Records excerpted from a collection:
════════════════
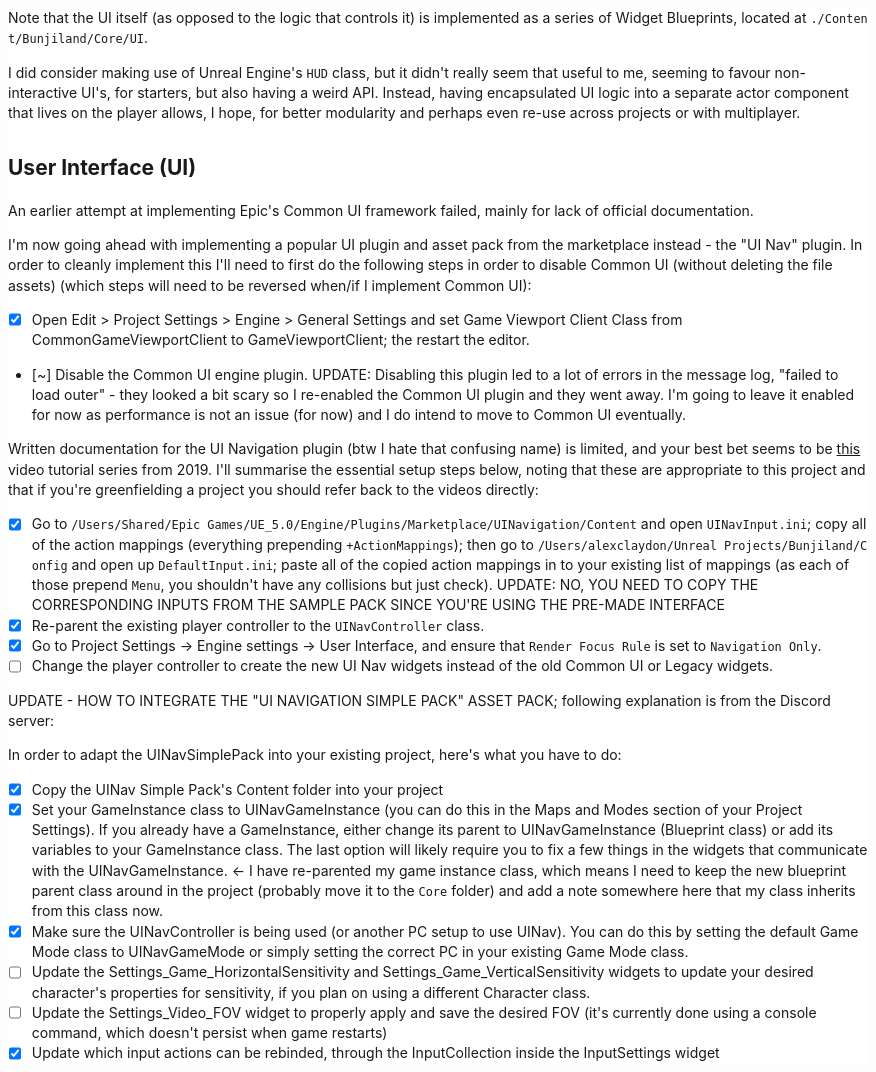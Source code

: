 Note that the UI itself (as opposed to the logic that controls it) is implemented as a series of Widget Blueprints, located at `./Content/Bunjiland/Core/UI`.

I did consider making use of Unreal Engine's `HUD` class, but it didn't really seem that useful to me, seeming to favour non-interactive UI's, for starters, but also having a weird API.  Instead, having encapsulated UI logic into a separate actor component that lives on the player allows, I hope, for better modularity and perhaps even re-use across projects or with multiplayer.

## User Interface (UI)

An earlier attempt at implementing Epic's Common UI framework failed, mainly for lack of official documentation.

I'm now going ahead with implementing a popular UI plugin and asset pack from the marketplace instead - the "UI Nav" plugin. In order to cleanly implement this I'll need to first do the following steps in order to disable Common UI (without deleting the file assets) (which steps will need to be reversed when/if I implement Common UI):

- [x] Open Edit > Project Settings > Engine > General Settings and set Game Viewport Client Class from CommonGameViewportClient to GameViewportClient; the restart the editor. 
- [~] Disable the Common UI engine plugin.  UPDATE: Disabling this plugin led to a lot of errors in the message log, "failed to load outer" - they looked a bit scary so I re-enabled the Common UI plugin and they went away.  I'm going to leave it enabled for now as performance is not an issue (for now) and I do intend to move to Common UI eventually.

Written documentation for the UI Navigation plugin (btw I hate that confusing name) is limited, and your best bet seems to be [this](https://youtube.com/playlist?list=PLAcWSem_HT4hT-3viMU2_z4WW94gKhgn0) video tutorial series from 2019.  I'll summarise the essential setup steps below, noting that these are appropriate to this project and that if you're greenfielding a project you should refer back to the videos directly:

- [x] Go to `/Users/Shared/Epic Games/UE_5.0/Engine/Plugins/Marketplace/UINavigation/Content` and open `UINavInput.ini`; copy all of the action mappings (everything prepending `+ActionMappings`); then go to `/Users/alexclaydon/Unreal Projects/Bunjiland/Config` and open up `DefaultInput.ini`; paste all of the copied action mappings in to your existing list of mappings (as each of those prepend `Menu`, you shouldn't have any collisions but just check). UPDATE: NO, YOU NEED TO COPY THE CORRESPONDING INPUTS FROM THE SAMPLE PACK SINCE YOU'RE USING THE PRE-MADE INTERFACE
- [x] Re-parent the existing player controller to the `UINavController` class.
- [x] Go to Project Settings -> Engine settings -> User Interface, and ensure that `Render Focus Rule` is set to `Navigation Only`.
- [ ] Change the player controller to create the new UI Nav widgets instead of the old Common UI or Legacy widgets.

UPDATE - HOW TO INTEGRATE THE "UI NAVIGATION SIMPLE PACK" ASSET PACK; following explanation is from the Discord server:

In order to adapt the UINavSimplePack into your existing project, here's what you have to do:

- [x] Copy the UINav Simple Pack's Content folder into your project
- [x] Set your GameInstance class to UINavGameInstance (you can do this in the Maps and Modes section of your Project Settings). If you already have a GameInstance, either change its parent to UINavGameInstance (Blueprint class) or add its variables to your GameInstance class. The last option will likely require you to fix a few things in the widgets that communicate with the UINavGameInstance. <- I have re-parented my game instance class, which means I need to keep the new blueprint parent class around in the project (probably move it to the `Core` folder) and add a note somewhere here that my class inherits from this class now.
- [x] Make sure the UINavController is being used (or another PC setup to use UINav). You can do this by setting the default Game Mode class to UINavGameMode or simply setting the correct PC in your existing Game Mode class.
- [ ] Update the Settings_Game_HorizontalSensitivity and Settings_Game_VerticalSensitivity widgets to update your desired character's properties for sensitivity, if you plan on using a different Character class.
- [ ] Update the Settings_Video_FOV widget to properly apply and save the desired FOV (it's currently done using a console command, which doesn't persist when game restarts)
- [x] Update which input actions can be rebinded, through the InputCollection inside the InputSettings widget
════════════════
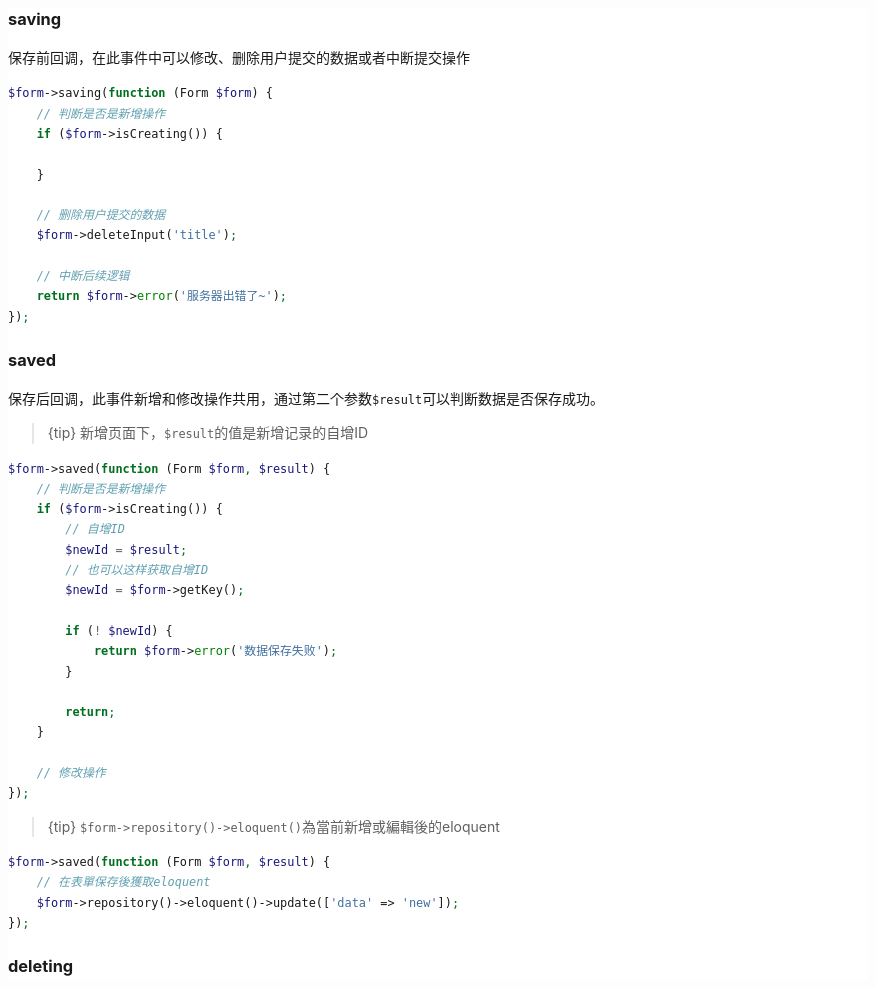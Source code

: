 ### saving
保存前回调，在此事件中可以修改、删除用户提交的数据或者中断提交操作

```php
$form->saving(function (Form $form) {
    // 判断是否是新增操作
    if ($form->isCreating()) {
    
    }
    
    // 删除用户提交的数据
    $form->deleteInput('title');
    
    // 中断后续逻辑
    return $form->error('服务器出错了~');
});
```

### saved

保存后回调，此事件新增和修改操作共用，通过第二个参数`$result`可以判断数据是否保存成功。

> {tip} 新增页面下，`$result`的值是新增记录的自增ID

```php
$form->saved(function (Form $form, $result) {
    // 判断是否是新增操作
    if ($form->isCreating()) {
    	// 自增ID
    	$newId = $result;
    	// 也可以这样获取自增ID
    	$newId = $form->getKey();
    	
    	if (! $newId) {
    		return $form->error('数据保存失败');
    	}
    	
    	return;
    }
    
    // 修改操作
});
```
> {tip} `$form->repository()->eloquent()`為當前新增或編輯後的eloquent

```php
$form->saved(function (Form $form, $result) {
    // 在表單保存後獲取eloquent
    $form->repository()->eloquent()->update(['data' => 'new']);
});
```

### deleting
════════════════
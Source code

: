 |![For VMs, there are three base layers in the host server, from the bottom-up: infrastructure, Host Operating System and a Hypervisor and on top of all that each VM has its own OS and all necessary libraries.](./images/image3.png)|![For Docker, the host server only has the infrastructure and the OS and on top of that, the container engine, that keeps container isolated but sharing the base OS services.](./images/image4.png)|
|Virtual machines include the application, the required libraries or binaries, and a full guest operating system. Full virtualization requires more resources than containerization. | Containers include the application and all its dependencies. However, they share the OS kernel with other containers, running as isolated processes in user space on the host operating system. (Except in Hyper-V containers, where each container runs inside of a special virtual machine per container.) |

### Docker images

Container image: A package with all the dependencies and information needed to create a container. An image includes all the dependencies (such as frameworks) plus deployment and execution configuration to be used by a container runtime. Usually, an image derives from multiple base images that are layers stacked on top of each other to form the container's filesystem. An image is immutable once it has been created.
════════════════
• **Your instructions**:
Find each line in the records holding the string "inside" and show it.

• **Solution to the problem**:
- [x] Update which input actions can be rebinded, through the InputCollection inside the InputSettings widget
|Virtual machines include the application, the required libraries or binaries, and a full guest operating system. Full virtualization requires more resources than containerization. | Containers include the application and all its dependencies. However, they share the OS kernel with other containers, running as isolated processes in user space on the host operating system. (Except in Hyper-V containers, where each container runs inside of a special virtual machine per container.) |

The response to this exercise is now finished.